Major General Jacob Jan Pesman (4 January 1888 – 2 January 1950) was a Dutch military officer during the Second World War. He was a commander in the KNIL colonial forces of the Dutch East Indies, and was the commander of one of its units during the Japanese invasion of Java.
==Military career==
Pesman had joined the armed forces by 1910, when he was a second lieutenant, and by July 1939 he had been promoted to major general.

During the Dutch East Indies campaign, Pesman was assigned command of the "Bandung Group" of the KNIL's forces in Java, comprising around 9,000 men. The unit fought in the Battle of Kalijati, in a counterattack attempt to recapture Kalijati Airfield which had been seized by Japanese invaders.
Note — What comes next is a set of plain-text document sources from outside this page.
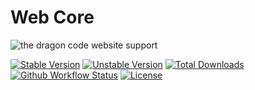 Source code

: # Web Core

![the dragon code website support](https://preview.dragon-code.pro/the-dragon-code/web-core.svg)

[![Stable Version][badge_stable]][link_packagist]
[![Unstable Version][badge_unstable]][link_packagist]
[![Total Downloads][badge_downloads]][link_packagist]
[![Github Workflow Status][badge_build]][link_build]
[![License][badge_license]][link_license]


[badge_build]:          https://img.shields.io/github/workflow/status/TheDragonCode/web-core/Code-Style%20Check?style=flat-square

[badge_downloads]:      https://img.shields.io/packagist/dt/dragon-code/web-core.svg?style=flat-square

[badge_license]:        https://img.shields.io/packagist/l/dragon-code/web-core.svg?style=flat-square

[badge_stable]:         https://img.shields.io/github/v/release/TheDragonCode/web-core?label=stable&style=flat-square

[badge_unstable]:       https://img.shields.io/badge/unstable-dev--main-orange?style=flat-square

[link_build]:           https://github.com/TheDragonCode/web-core/actions

[link_license]:         LICENSE

[link_packagist]:       https://packagist.org/packages/dragon-code/web-core
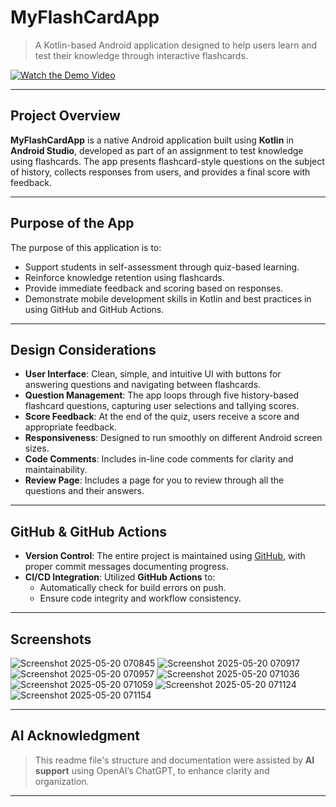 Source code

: # MyFlashCardApp

> A Kotlin-based Android application designed to help users learn and test their knowledge through interactive flashcards.

[![Watch the Demo Video](https://img.shields.io/badge/Watch%20Demo-YouTube-red)](https://youtube.com/shorts/xEReXB3EBIk)

---

## Project Overview

**MyFlashCardApp** is a native Android application built using **Kotlin** in **Android Studio**, developed as part of an assignment to test knowledge using flashcards. The app presents flashcard-style questions on the subject of history, collects responses from users, and provides a final score with feedback.

---

## Purpose of the App

The purpose of this application is to:
- Support students in self-assessment through quiz-based learning.
- Reinforce knowledge retention using flashcards.
- Provide immediate feedback and scoring based on responses.
- Demonstrate mobile development skills in Kotlin and best practices in using GitHub and GitHub Actions.

---

## Design Considerations

- **User Interface**: Clean, simple, and intuitive UI with buttons for answering questions and navigating between flashcards.
- **Question Management**: The app loops through five history-based flashcard questions, capturing user selections and tallying scores.
- **Score Feedback**: At the end of the quiz, users receive a score and appropriate feedback.
- **Responsiveness**: Designed to run smoothly on different Android screen sizes.
- **Code Comments**: Includes in-line code comments for clarity and maintainability.
- **Review Page**: Includes a page for you to review through all the questions and their answers.

---

## GitHub & GitHub Actions

- **Version Control**: The entire project is maintained using [GitHub](https://github.com/Jean-glitch22/MyFlashCardApp), with proper commit messages documenting progress.
- **CI/CD Integration**: Utilized **GitHub Actions** to:
  - Automatically check for build errors on push.
  - Ensure code integrity and workflow consistency.

---

## Screenshots
![Screenshot 2025-05-20 070845](https://github.com/user-attachments/assets/e9fe71ec-3f0d-4107-ba1e-e399e92af618)
![Screenshot 2025-05-20 070917](https://github.com/user-attachments/assets/b030beaf-40b0-4f75-b441-c7aba5fa62e9)
![Screenshot 2025-05-20 070957](https://github.com/user-attachments/assets/fb3240d7-06d9-4296-8d8f-62088b904fa4)
![Screenshot 2025-05-20 071036](https://github.com/user-attachments/assets/3124ec5f-4a30-407b-8ab4-2f1a78d42992)
![Screenshot 2025-05-20 071059](https://github.com/user-attachments/assets/d988b568-c6e2-4bc6-a74a-5127edec0a43)
![Screenshot 2025-05-20 071124](https://github.com/user-attachments/assets/02280895-6f79-408c-8991-8e36cfbc6b17)
![Screenshot 2025-05-20 071154](https://github.com/user-attachments/assets/100ae26d-3c4c-4623-a8e1-2bcc43112502)


---

## AI Acknowledgment

> This readme file's structure and documentation were assisted by **AI support** using OpenAI’s ChatGPT, to enhance clarity and organization.

---


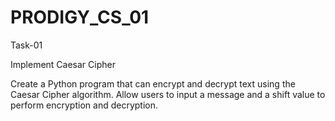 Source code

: # PRODIGY_CS_01
Task-01

Implement Caesar Cipher

Create a Python program that can encrypt and decrypt text using the Caesar Cipher algorithm. Allow users to input a message and a shift value to perform encryption and decryption.
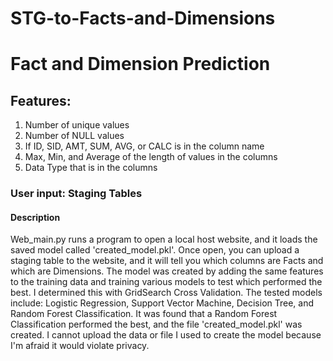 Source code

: # STG-to-Facts-and-Dimensions

# Fact and Dimension Prediction

## Features:
1. Number of unique values
2. Number of NULL values
3. If ID, SID, AMT, SUM, AVG, or CALC is in the column name
4. Max, Min, and Average of the length of values in the columns
5. Data Type that is in the columns

### User input: **Staging Tables**

#### Description
Web_main.py runs a program to open a local host website, and it loads the saved model called 'created_model.pkl'. Once open, you can upload a staging table to the website, and it will tell you which columns are Facts and which are Dimensions. The model was created by adding the same features to the training data and training various models to test which performed the best. I determined this with GridSearch Cross Validation. The tested models include: Logistic Regression, Support Vector Machine, Decision Tree, and Random Forest Classification. It was found that a Random Forest Classification performed the best, and the file 'created_model.pkl' was created. I cannot upload the data or file I used to create the model because I'm afraid it would violate privacy. 
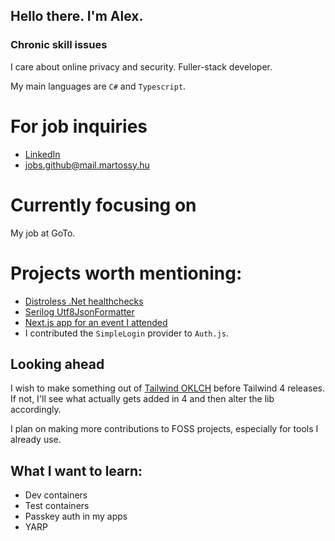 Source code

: ## Hello there. I'm Alex.
### Chronic skill issues
I care about online privacy and security. Fuller-stack developer.

My main languages are `C#` and `Typescript`.

# For job inquiries
- [LinkedIn](https://www.linkedin.com/in/alex-martossy/)
- [jobs.github@mail.martossy.hu](mailto:jobs.github@mail.martossy.hu)

# Currently focusing on

My job at GoTo.

# Projects worth mentioning:

- [Distroless .Net healthchecks](https://github.com/alexaka1/distroless-dotnet-healthchecks)
- [Serilog Utf8JsonFormatter](https://github.com/alexaka1/serilog-extensions)
- [Next.js app for an event I attended](https://github.com/alexaka1/mhu-nextjs-sport)
- I contributed the `SimpleLogin` provider to `Auth.js`.

## Looking ahead

I wish to make something out of [Tailwind OKLCH](https://github.com/alexaka1/tailwindcss-oklch) before Tailwind 4 releases. If not, I'll see what actually gets added in 4 and then alter the lib accordingly.

I plan on making more contributions to FOSS projects, especially for tools I already use.

## What I want to learn:

- Dev containers
- Test containers
- Passkey auth in my apps
- YARP
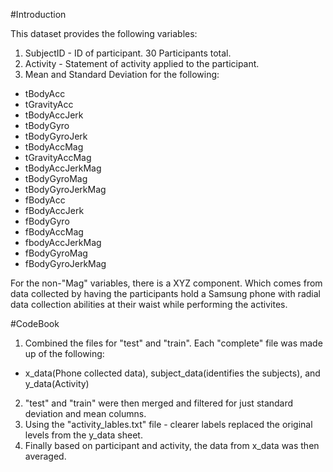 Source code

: #Introduction

This dataset provides the following variables:

1. SubjectID - ID of participant. 30 Participants total.
2. Activity - Statement of activity applied to the participant. 
3. Mean and Standard Deviation for the following:
  * tBodyAcc
  * tGravityAcc
  * tBodyAccJerk
  * tBodyGyro
  * tBodyGyroJerk
  * tBodyAccMag
  * tGravityAccMag
  * tBodyAccJerkMag
  * tBodyGyroMag
  * tBodyGyroJerkMag
  * fBodyAcc
  * fBodyAccJerk
  * fBodyGyro
  * fBodyAccMag
  * fbodyAccJerkMag
  * fBodyGyroMag
  * fBodyGyroJerkMag
  
For the non-"Mag" variables, there is a XYZ component. Which comes from data collected by having the participants hold a Samsung phone with radial data collection abilities at their waist while performing the activites. 

#CodeBook

1. Combined the files for "test" and "train". Each "complete" file was made up of the following:
  * x_data(Phone collected data), subject_data(identifies the subjects), and y_data(Activity)
2. "test" and "train" were then merged and filtered for just standard deviation and mean columns.
3. Using the "activity_lables.txt" file - clearer labels replaced the original levels from the y_data sheet.
4. Finally based on participant and activity, the data from x_data was then averaged.  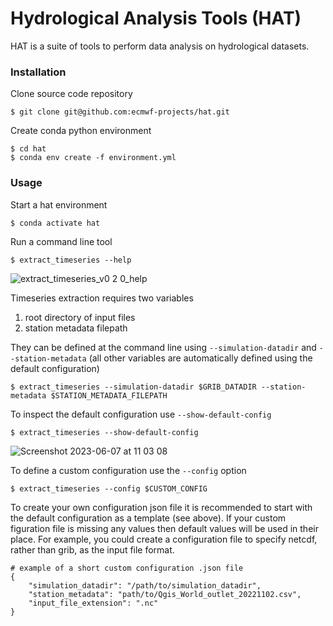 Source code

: # Hydrological Analysis Tools (HAT)

HAT is a suite of tools to perform data analysis on hydrological datasets.
    
### Installation

Clone source code repository

    $ git clone git@github.com:ecmwf-projects/hat.git

Create conda python environment

    $ cd hat
    $ conda env create -f environment.yml

### Usage

Start a hat environment

    $ conda activate hat
    
Run a command line tool

    $ extract_timeseries --help

![extract_timeseries_v0 2 0_help](https://github.com/ecmwf-projects/hat/assets/16657983/73b7b481-8280-4ad1-85b3-76ef31813786)

Timeseries extraction requires two variables 

1) root directory of input files 
2) station metadata filepath

They can be defined at the command line using `--simulation-datadir` and `--station-metadata` (all other variables are automatically defined using the default configuration)

    $ extract_timeseries --simulation-datadir $GRIB_DATADIR --station-metadata $STATION_METADATA_FILEPATH

To inspect the default configuration use `--show-default-config`

    $ extract_timeseries --show-default-config
    
![Screenshot 2023-06-07 at 11 03 08](https://github.com/ecmwf-projects/hat/assets/16657983/2494ff99-bc44-46fe-86ee-8e90732e57b3)

To define a custom configuration use the `--config` option

    $ extract_timeseries --config $CUSTOM_CONFIG
    
To create your own configuration json file it is recommended to start with the default configuration as a template (see above). If your custom figuration file is missing any values then default values will be used in their place. For example, you could create a configuration file to specify netcdf, rather than grib, as the input file format.
    
    # example of a short custom configuration .json file
    {
        "simulation_datadir": "/path/to/simulation_datadir",
        "station_metadata": "path/to/Qgis_World_outlet_20221102.csv",
        "input_file_extension": ".nc"
    }

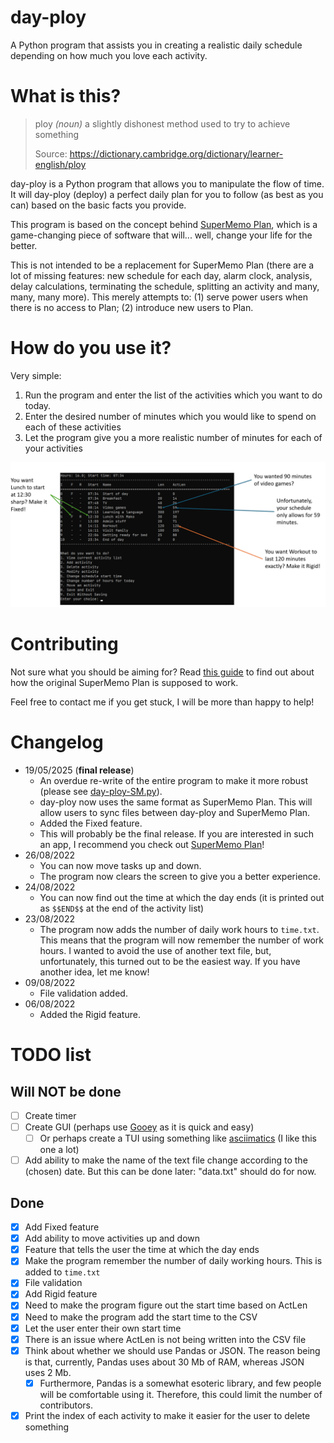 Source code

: # day-ploy
A Python program that assists you in creating a realistic daily schedule depending on how much you love each activity.

# What is this?
> ploy _(noun)_ a slightly dishonest method used to try to achieve something
> 
> Source: https://dictionary.cambridge.org/dictionary/learner-english/ploy

day-ploy is a Python program that allows you to manipulate the flow of time. It will day-ploy (deploy) a perfect daily plan for you to follow (as best as you can) based on the basic facts you provide.

This program is based on the concept behind [SuperMemo Plan](https://help.supermemo.org/wiki/Plan), which is a game-changing piece of software that will... well, change your life for the better.

This is not intended to be a replacement for SuperMemo Plan (there are a lot of missing features: new schedule for each day, alarm clock, analysis, delay calculations, terminating the schedule, splitting an activity and many, many, many more). This merely attempts to: (1) serve power users when there is no access to Plan; (2) introduce new users to Plan.

# How do you use it?
Very simple:
1. Run the program and enter the list of the activities which you want to do today.
2. Enter the desired number of minutes which you would like to spend on each of these activities
3. Let the program give you a more realistic number of minutes for each of your activities

![Overview](Overview.png)

# Contributing
Not sure what you should be aiming for? Read [this guide](https://drive.google.com/folderview?id=11RUZw8MVdKXdb8HpuYR5epiktKPhkoOO) to find out about how the original SuperMemo Plan is supposed to work.

Feel free to contact me if you get stuck, I will be more than happy to help!

# Changelog
- 19/05/2025 (**final release**)
  - An overdue re-write of the entire program to make it more robust (please see [day-ploy-SM.py](day-ploy-SM.py)).
  - day-ploy now uses the same format as SuperMemo Plan. This will allow users to sync files between day-ploy and SuperMemo Plan.
  - Added the Fixed feature.
  - This will probably be the final release. If you are interested in such an app, I recommend you check out [SuperMemo Plan](https://help.supermemo.org/wiki/Plan)!
- 26/08/2022
  - You can now move tasks up and down.
  - The program now clears the screen to give you a better experience.
- 24/08/2022
  - You can now find out the time at which the day ends (it is printed out as `$$END$$` at the end of the activity list)
- 23/08/2022
  - The program now adds the number of daily work hours to `time.txt`. This means that the program will now remember the number of work hours. I wanted to avoid the use of another text file, but, unfortunately, this turned out to be the easiest way. If you have another idea, let me know!
- 09/08/2022
  - File validation added.
- 06/08/2022
  - Added the Rigid feature.


# TODO list
## Will NOT be done
- [ ] Create timer
- [ ] Create GUI (perhaps use [Gooey](https://github.com/chriskiehl/Gooey) as it is quick and easy)
  - [ ] Or perhaps create a TUI using something like [asciimatics](https://github.com/peterbrittain/asciimatics) (I like this one a lot)
- [ ] Add ability to make the name of the text file change according to the (chosen) date. But this can be done later: "data.txt" should do for now.

## Done
- [X] Add Fixed feature
- [X] Add ability to move activities up and down
- [X] Feature that tells the user the time at which the day ends
- [X] Make the program remember the number of daily working hours. This is added to `time.txt`
- [X] File validation
- [X] Add Rigid feature
- [X] Need to make the program figure out the start time based on ActLen
- [X] Need to make the program add the start time to the CSV
- [X] Let the user enter their own start time
- [X] There is an issue where ActLen is not being written into the CSV file
- [X] Think about whether we should use Pandas or JSON. The reason being is that, currently, Pandas uses about 30 Mb of RAM, whereas JSON uses 2 Mb.
  - [X] Furthermore, Pandas is a somewhat esoteric library, and few people will be comfortable using it. Therefore, this could limit the number of contributors.
- [X] Print the index of each activity to make it easier for the user to delete something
The counterattack was heavily hindered by Japanese air superiority and the involved unit suffered significant casualties. The Bandung Group later attempted to check the Japanese advance towards Bandung in the Battle of Tjiater Pass, but failed and the Japanese forces broke through the KNIL defensive lines and captured Lembang.

The day following the fall of Lembang, Pesman met his Japanese counterpart Toshinari Shōji in Isola Hotel, Lembang, and surrendered Bandung. The rest of the Dutch and Allied forces in Java would surrender in the next few days. After his surrender, as a prisoner of war he was transported in late 1942 to Singapore, and later in January 1943 to Taiwan. He was eventually transported to the Mukden POW Camp in Manchuria.

He died on 2 January 1950 in Rijswijk.